Un soldado americano –Sven Eriksson, por nombre de conveniencia- se
enfrenta con los mandos de su pelotón –un sargento y un cabo-, tratando de
evitar el rapto, violación y asesinato de una joven vietnamita, tomada al azar
para satisfacer las apetencias sexuales del pequeño grupo de cinco militares.
Se niega a participar en los expresados delitos, pese a las amenazas del
sargento y, al parecer, proyecta infructuosamente facilitar la huida de la
víctima. Finalmente, de vuelta en el acuartelamiento, insistirá en denunciar
los hechos, hasta que sus superiores se den por enterados de los mismos y
decidan juzgar a los culpables. Su revelación irá acompañada de uno o dos
intentos de acabar con su vida. Con todo, Eriksson será para siempre consciente
–y así lo confesará al periodista que hizo famoso el suceso- de que pudo haber
evitado el calvario por el que pasó la joven Than-Thi-Oanh, llevando su
oposición al extremo de emplear las armas. ¿Qué se lo impidió? ¿El miedo al
fracaso, el respeto excesivo hacia sus compañeros, el riesgo de perder la vida?
En cualquier caso, el resultado de su actuación –enérgica y decidida, solo
cuando era ya inútil para la víctima- no pudo ser más decepcionante: la joven,
asesinada; los culpables, condenados con lenidad extrema; él mismo, obligado a
cambiar de identidad y domicilio, para evitar represalias.
Poco o nada tiene que ver el rapto con la emigración, la violación con
un matrimonio alienante y posesivo, el asesinato en la selva vietnamita con la acechanza
de la muerte en la soledad de una habitación de hospital. ¿O sí que hay una
relación? Sven Eriksson tenía la fortuna de conocer lo justo y la posibilidad,
en un principio, de determinarse con arreglo a ello. He ahí la clave: sujetar
las alas de la mariposa antes de su primer aleteo.
***
Al justo que no alcanza la fortaleza, le queda el arrepentimiento. A
este punto habíamos llegado, acodados en la barandilla de los jardines de San
Felipe, ante el océano, frente a la soberbia línea de rascacielos de Ciudad de
Panamá. Era innecesario insistir o preguntar: como los confesores clásicos, las
mujeres fuertes no hacen cuestión de perdonar, de tan superior como es su
ánimo, comparado con la debilidad del penitente. Era otra mi inquietud, que tal
vez no habría debido plantearle en abstracto:
-
No
cabe duda, Patricia, de que has llegado a ser fuerte, cosa que yo nunca
conseguiré. El caso es que tu fortaleza no alcance el extremo de hacerte perder
la ternura, la comprensión, la… justicia.
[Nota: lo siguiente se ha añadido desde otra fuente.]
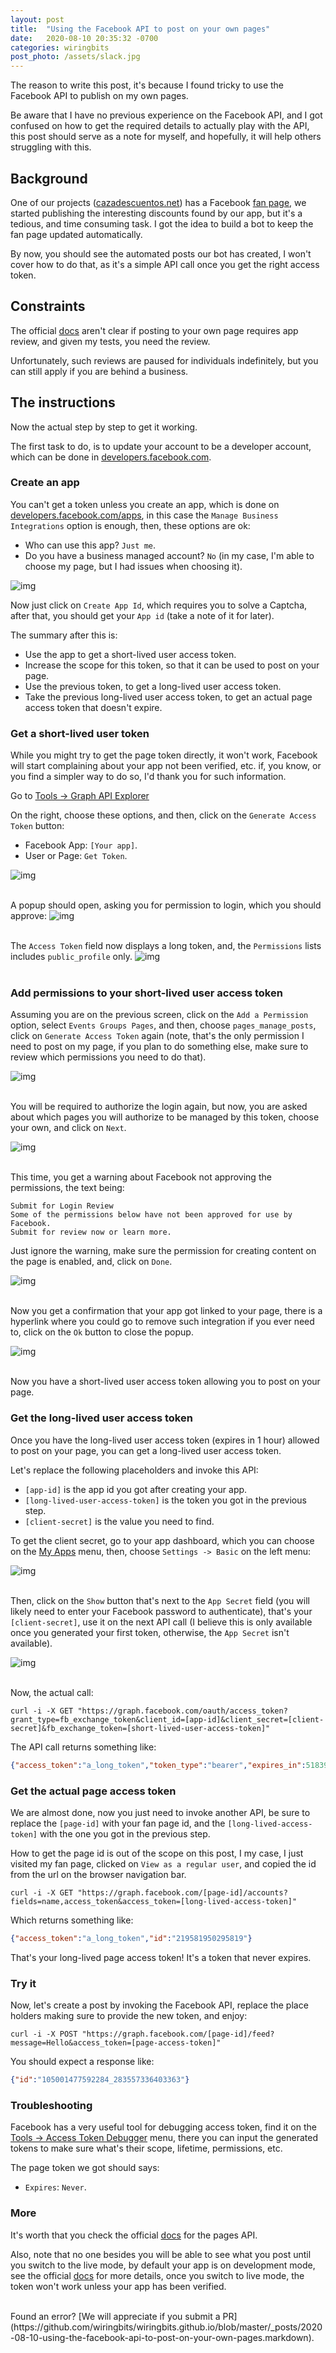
 ```yaml
---
layout: post
title:  "Using the Facebook API to post on your own pages"
date:   2020-08-10 20:35:32 -0700
categories: wiringbits
post_photo: /assets/slack.jpg
---
```


The reason to write this post, it's because I found tricky to use the Facebook API to publish on my own pages.

Be aware that I have no previous experience on the Facebook API, and I got confused on how to get the required details to actually play with the API, this post should serve as a note for myself, and hopefully, it will help others struggling with this.

## Background
One of our projects ([cazadescuentos.net](https://cazadescuentos.net)) has a Facebook [fan page](https://www.facebook.com/cazadescuentos.net), we started publishing the interesting discounts found by our app, but it's a tedious, and time consuming task. I got the idea to build a bot to keep the fan page updated automatically.

By now, you should see the automated posts our bot has created, I won't cover how to do that, as it's a simple API call once you get the right access token.


## Constraints
The official [docs](https://developers.facebook.com/docs/app-review) aren't clear if posting to your own page requires app review, and given my tests, you need the review.

Unfortunately, such reviews are paused for individuals indefinitely, but you can still apply if you are behind a business.


## The instructions
Now the actual step by step to get it working.

The first task to do, is to update your account to be a developer account, which can be done in [developers.facebook.com](https://developers.facebook.com/).


### Create an app
You can't get a token unless you create an app, which is done on [developers.facebook.com/apps](https://developers.facebook.com/apps/), in this case the `Manage Business Integrations` option is enough, then, these options are ok:
- Who can use this app? `Just me`.
- Do you have a business managed account? `No` (in my case, I'm able to choose my page, but I had issues when choosing it).

![img](/assets/facebook-pages-api-post/fb-create-app.png)

Now just click on `Create App Id`, which requires you to solve a Captcha, after that, you should get your `App id` (take a note of it for later).

The summary after this is:
- Use the app to get a short-lived user access token.
- Increase the scope for this token, so that it can be used to post on your page.
- Use the previous token, to get a long-lived user access token.
- Take the previous long-lived user access token, to get an actual page access token that doesn't expire.


### Get a short-lived user token
While you might try to get the page token directly, it won't work, Facebook will start complaining about your app not been verified, etc. if, you know, or you find a simpler way to do so, I'd thank you for such information.

Go to [Tools -> Graph API Explorer](https://developers.facebook.com/tools/explorer/)

On the right, choose these options, and then, click on the `Generate Access Token` button:
- Facebook App: `[Your app]`.
- User or Page: `Get Token`.

![img](/assets/facebook-pages-api-post/fb-graph-api-default-options.png)
<br/><br/>


A popup should open, asking you for permission to login, which you should approve:
![img](/assets/facebook-pages-api-post/fb-login-to-get-first-token.png)
<br/><br/>

The `Access Token` field now displays a long token, and, the `Permissions` lists includes `public_profile` only.
![img](/assets/facebook-pages-api-post/fb-first-token.png)
<br/><br/>





### Add permissions to your short-lived user access token
Assuming you are on the previous screen, click on the `Add a Permission` option, select `Events Groups Pages`, and then, choose `pages_manage_posts`, click on `Generate Access Token` again (note, that's the only permission I need to post on my page, if you plan to do something else, make sure to review which permissions you need to do that).

![img](/assets/facebook-pages-api-post/fb-add-permission.png)
<br/><br/>

You will be required to authorize the login again, but now, you are asked about which pages you will authorize to be managed by this token, choose your own, and click on `Next`.

![img](/assets/facebook-pages-api-post/fb-authorize-page.png)
<br/><br/>

This time, you get a warning about Facebook not approving the permissions, the text being:

```text
Submit for Login Review
Some of the permissions below have not been approved for use by Facebook.
Submit for review now or learn more.
```

Just ignore the warning, make sure the permission for creating content on the page is enabled, and, click on `Done`.

![img](/assets/facebook-pages-api-post/fb-authorize-page-warning.png)
<br/><br/>


Now you get a confirmation that your app got linked to your page, there is a hyperlink where you could go to remove such integration if you ever need to, click on the `Ok` button to close the popup.

![img](/assets/facebook-pages-api-post/fb-app-linked.png)
<br/><br/>


Now you have a short-lived user access token allowing you to post on your page.


### Get the long-lived user access token
Once you have the long-lived user access token (expires in 1 hour) allowed to post on your page, you can get a long-lived user access token.

Let's replace the following placeholders and invoke this API:
- `[app-id]` is the app id you got after creating your app.
- `[long-lived-user-access-token]` is the token you got in the previous step.
- `[client-secret]` is the value you need to find.

To get the client secret, go to your app dashboard, which you can choose on the [My Apps](https://developers.facebook.com/apps/) menu, then, choose `Settings -> Basic` on the left menu:

![img](/assets/facebook-pages-api-post/fb-app-settings.png)
<br/><br/>

Then, click on the `Show` button that's next to the `App Secret` field 
(you will likely need to enter your Facebook password to authenticate), that's your `[client-secret]`, use it on the next API call (I believe this is only available once you generated your first token, otherwise, the `App Secret` isn't available).

![img](/assets/facebook-pages-api-post/fb-app-settings-basic.png)
<br/><br/>

Now, the actual call:

```shell
curl -i -X GET "https://graph.facebook.com/oauth/access_token?grant_type=fb_exchange_token&client_id=[app-id]&client_secret=[client-secret]&fb_exchange_token=[short-lived-user-access-token]"
```

The API call returns something like:

```json
{"access_token":"a_long_token","token_type":"bearer","expires_in":5183999}
```


### Get the actual page access token
We are almost done, now you just need to invoke another API, be sure to replace the `[page-id]` with your fan page id, and the `[long-lived-access-token]` with the one you got in the previous step.

How to get the page id is out of the scope on this post, I my case, I just visited my fan page, clicked on `View as a regular user`, and copied the id from the url on the browser navigation bar.

```shell
curl -i -X GET "https://graph.facebook.com/[page-id]/accounts?fields=name,access_token&access_token=[long-lived-access-token]"
```

Which returns something like:

```json
{"access_token":"a_long_token","id":"219581950295819"}
```

That's your long-lived page access token! It's a token that never expires.


### Try it
Now, let's create a post by invoking the Facebook API, replace the place holders making sure to provide the new token, and enjoy:

```shell
curl -i -X POST "https://graph.facebook.com/[page-id]/feed?message=Hello&access_token=[page-access-token]"
```


You should expect a response like:

```json
{"id":"105001477592284_283557336403363"}
```


### Troubleshooting
Facebook has a very useful tool for debugging access token, find it on the [Tools -> Access Token Debugger](https://developers.facebook.com/docs/pages/access-tokens) menu, there you can input the generated tokens to make sure what's their scope, lifetime, permissions, etc.

The page token we got should says:
- `Expires`: `Never`.


### More

It's worth that you check the official [docs](https://developers.facebook.com/docs/pages/overview) for the pages API.

Also, note that no one besides you will be able to see what you post until you switch to the live mode, by default your app is on development mode, see the official [docs](https://developers.facebook.com/docs/apps/#development-mode) for more details, once you switch to live mode, the token won't work unless your app has been verified.

<br/>
Found an error? [We will appreciate if you submit a PR](https://github.com/wiringbits/wiringbits.github.io/blob/master/_posts/2020-08-10-using-the-facebook-api-to-post-on-your-own-pages.markdown).
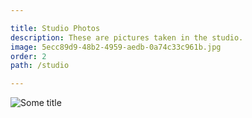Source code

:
 ```yaml
---

title: Studio Photos
description: These are pictures taken in the studio.
image: 5ecc89d9-48b2-4959-aedb-0a74c33c961b.jpg
order: 2
path: /studio

---
```


![Some title](/studio/6e88a7c7-19b8-444f-8213-ca46ed6331d8.jpg)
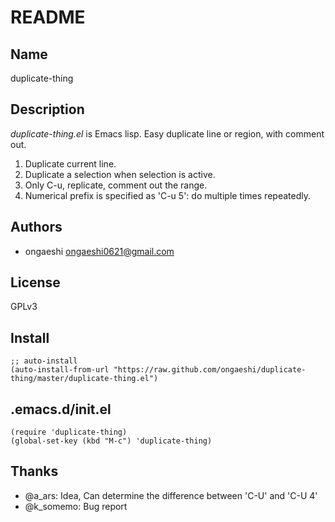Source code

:# README

## Name

duplicate-thing

## Description

*duplicate-thing.el* is Emacs lisp. Easy duplicate line or region, with comment out.

1. Duplicate current line.
2. Duplicate a selection when selection is active.
3. Only C-u, replicate, comment out the range.
4. Numerical prefix is specified as 'C-u 5': do multiple times repeatedly.

## Authors

* ongaeshi <ongaeshi0621@gmail.com>

## License

GPLv3

## Install

```emacs-lisp
;; auto-install
(auto-install-from-url "https://raw.github.com/ongaeshi/duplicate-thing/master/duplicate-thing.el")
```

## .emacs.d/init.el

```emacs-lisp
(require 'duplicate-thing)
(global-set-key (kbd "M-c") 'duplicate-thing)
```

## Thanks

* @a_ars: Idea, Can determine the difference between 'C-U' and 'C-U 4'
* @k_somemo: Bug report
Patri hizo acopio de paciencia
y suspiró:
-
Alberto,
si yo hubiese llegado a ser verdaderamente justa, ¿crees que estaría ahora
contigo, recordando el pasado y suavizando tu espantoso complejo de culpa?
Anda, querido, deja las virtudes cardinales en paz y vamos a meternos entre
pecho y espalda un estofado de arroz con mariscos. ¡Ah, y pagas tú! Es lo
justo, ¿no?
Yo asentí. Creo que, en mi lugar, Arístides habría opinado lo mismo.